Opinion
No. 01 C 5867
December 21, 2001
ORDER
Plaintiff Follett Corporation ("Follett") brings this action for payment of a promissory note and interest thereon against Defendants Distribuidora de Libros, Inc. ("DdL") and its president, Carlos Alfonso Hernández ("Hernández"). Hernández now moves to dismiss Follett's claim against him. At the heart of this controversy is the issue of whether individual Defendant Hernández may be held liable for the corporate debts of DdL. Plaintiff contends Hernández is personally liable on the note because DdL had failed to file its annual corporate report. Under Illinois law, Plaintiff asserts, a corporate officer may be held personally liable for debts he undertakes in the name of a corporation he knows not to be a corporation in good standing. Defendant cites Puerto Rican corporate law to the contrary. The court need not resolve the underlying choice-of-law analysis, because it concludes that Plaintiff has failed to state a cognizable claim under either Illinois or Puerto Rico law.
The parties disagree over how to resolve the prospective tension between the promissory note's Conflict of Laws clause, which provides that the "Note shall be governed by the laws of the State of Illinois," (Ex. A) and the "internal affairs doctrine," under which matters of corporate governance are controlled by the laws of the state of incorporation, in this case Puerto Rico. See, e.g., Bagdon v. Bridgestone/Firestone, Inc., 916 F.2d 379, 382-83 (7th Cir. 1990).
A. Illinois Law
Plaintiff argues that a corporate officer who knew or should have known that his corporation "was not a corporation in good standing" at the time he signed a negotiable instrument is personally liable for the note. (Plaintiffs Resp. to Defendant's Mot. to Dismiss at 3-4.) All the cases cited in support of this proposition as well as the statute underlying it, however, impose personal liability only when the corporation in question has been dissolved by the Secretary of State. See, e.g., 805 ILCS 5/8.65(a)(3) ("The directors of a corporation that carries on its business after the filing by the Secretary of State of articles of dissolution . . . shall be jointly and severally liable to the creditors of such corporation for all debts and liabilities of the corporation incurred in so carrying on its business"); Cardem, Inc. v. Marketron Int'l, Ltd., 322 Ill. App.3d 131, 136, 749 N.E.2d 477, 481-82 (2nd Dist. 2001); Chicago Title Trust Co. v. Brooklyn Bagel Boys, Inc., 222 Ill. App.3d 413, 419-20, 584 N.E.2d 142, 146 (1st Dist. 1991); Steve's Equipment Serv., Inc. v. Riebrandt, 121 Ill. App.3d 66, 70, 459 N.E.2d 21, 24 (2nd Dist. 1984). Thus, the court concludes that individual liability only exists after a formal dissolution. Significantly, Plaintiff does not allege that the Puerto Rico Secretary of State ever filed articles of dissolution for DdL, much less did so prior to the signing of the Note.

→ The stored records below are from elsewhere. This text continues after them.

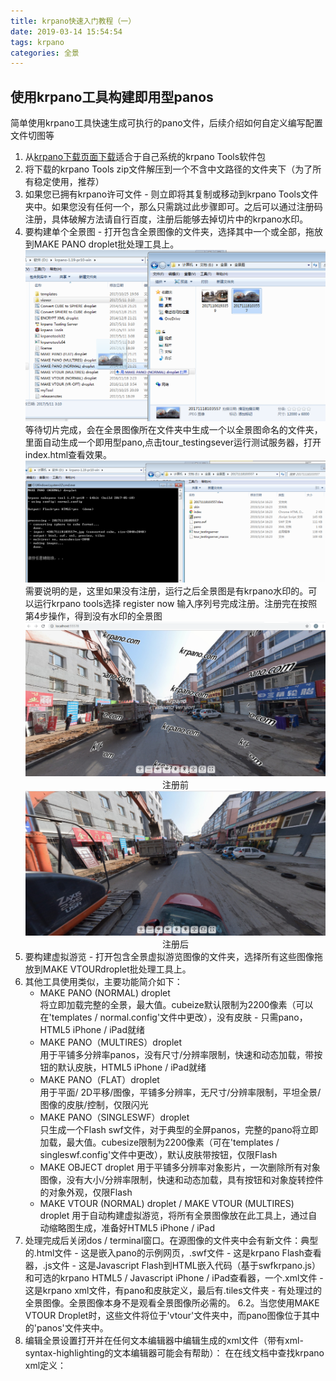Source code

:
 ```yaml
---
title: krpano快速入门教程（一）
date: 2019-03-14 15:54:54
tags: krpano
categories: 全景
---
```

## 使用krpano工具构建即用型panos  
简单使用krpano工具快速生成可执行的pano文件，后续介绍如何自定义编写配置文件切图等
<!--more-->
1. 从[krpano下载页面下载](https://krpano.com/download/)适合于自己系统的krpano Tools软件包
2. 将下载的krpano Tools zip文件解压到一个不含中文路径的文件夹下（为了所有稳定使用，推荐）
3. 如果您已拥有krpano许可文件 - 则立即将其复制或移动到krpano Tools文件夹中。如果您没有任何一个，那么只需跳过此步骤即可。之后可以通过注册码注册，具体破解方法请自行百度，注册后能够去掉切片中的krpano水印。
4. 要构建单个全景图 - 打开包含全景图像的文件夹，选择其中一个或全部，拖放到MAKE PANO droplet批处理工具上。 
   ![拖动全景图到工具上](krpano-first-note/pic1.png)
   等待切片完成，会在全景图像所在文件夹中生成一个以全景图命名的文件夹，里面自动生成一个即用型pano,点击tour_testingsever运行测试服务器，打开index.html查看效果。  
   ![生成结果](krpano-first-note/pic2.png)
   需要说明的是，这里如果没有注册，运行之后全景图是有krpano水印的。可以运行krpano tools选择 register now 输入序列号完成注册。注册完在按照第4步操作，得到没有水印的全景图
   ![注册前](krpano-first-note/pic3.png)<center>注册前</center><center> ![注册后](krpano-first-note/pic4.png)注册后</center>
5. 要构建虚拟游览 - 打开包含全景虚拟游览图像的文件夹，选择所有这些图像拖放到MAKE VTOURdroplet批处理工具上。 
6. 其他工具使用类似，主要功能简介如下：  
    * MAKE PANO (NORMAL) droplet  
      将立即加载完整的全景，最大值。cubeize默认限制为2200像素（可以在'templates / normal.config'文件中更改），没有皮肤 - 只需pano，HTML5 iPhone / iPad就绪
    * MAKE PANO（MULTIRES）droplet  
      用于平铺多分辨率panos，没有尺寸/分辨率限制，快速和动态加载，带按钮的默认皮肤，HTML5 iPhone / iPad就绪
    * MAKE PANO（FLAT）droplet  
      用于平面/ 2D平移/图像，平铺多分辨率，无尺寸/分辨率限制，平坦全景/图像的皮肤/控制，仅限闪光
    * MAKE PANO（SINGLESWF）droplet  
      只生成一个Flash swf文件，对于典型的全屏panos，完整的pano将立即加载，最大值。cubesize限制为2200像素（可在'templates / singleswf.config'文件中更改），默认皮肤带按钮，仅限Flash
    * MAKE OBJECT droplet
      用于平铺多分辨率对象影片，一次删除所有对象图像，没有大小/分辨率限制，快速和动态加载，具有按钮和对象旋转控件的对象外观，仅限Flash
    * MAKE VTOUR (NORMAL) droplet / MAKE VTOUR (MULTIRES) droplet
       用于自动构建虚拟游览，将所有全景图像放在此工具上，通过自动缩略图生成，准备好HTML5 iPhone / iPad 
7. 处理完成后关闭dos / terminal窗口。在源图像的文件夹中会有新文件：典型的.html文件 - 这是嵌入pano的示例网页，.swf文件 - 这是krpano Flash查看器，.js文件 - 这是Javascript Flash到HTML嵌入代码（基于swfkrpano.js）和可选的krpano HTML5 / Javascript iPhone / iPad查看器，一个.xml文件 - 这是krpano xml文件，有pano和皮肤定义，最后有.tiles文件夹 - 有处理过的全景图像。全景图像本身不是观看全景图像所必需的。 6.2。当您使用MAKE VTOUR Droplet时，这些文件将位于'vtour'文件夹中，而pano图像位于其中的'panos'文件夹中。
8. 编辑全景设置打开并在任何文本编辑器中编辑生成的xml文件（带有xml-syntax-highlighting的文本编辑器可能会有帮助）： 在在线文档中查找krpano xml定义：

This omission is unsurprising, because on the facts as alleged by Plaintiff, DdL had done nothing to warrant dissolution at the time the Note was signed. Plaintiff points to the Puerto Rican statutes requiring corporations to file annual reports and authorizing the Secretary of State to revoke the certificate of incorporation for any corporation that fails to file such reports for two consecutive years. 14 P.R. LAWS ANN. §§ 3271(a), 3272. Yet, as Plaintiff candidly acknowledges, DdL's second annual report was not due until April 15, 2000, more than a week after the execution of the Note at issue in this case. In light of the statutory requirement that the Secretary of State notify a corporation at least 60 days before revoking its corporate status, Id. § 3272, DdL could not possibly have been dissolved until mid-June 2000, months after the ink dried on the Note. Accordingly, the court concludes that Plaintiff has failed to state a claim against Mr. Hernández under Illinois law.
The court notes further that after the parties had briefed this issue, Mr. Hernández submitted a copy of what appears to be DdL's 1999 Corporate Annual Report. While the court may not consider such a submission in opposition to a motion to dismiss, the document if considered would further undermine Plaintiffs theory of individual liability.
B. Puerto Rico Law
Plaintiff asserts in the alternative that Hernández is also subject to liability under Puerto Rico law. Yet, somewhat confusingly, Plaintiff also specifically disavows a "veil-piercing theory" both in open court and in its pleadings. Without allegations of misconduct by Mr. Hernández or references to Puerto Rico laws that were allegedly violated by his conduct, the court is forced to conclude that the complaint does not survive even the liberal federal notice pleading standard.
CONCLUSION
For the reasons explained above, Defendant Hernández's motion to dismiss the complaint against him (Doc. No. 11-1) is granted.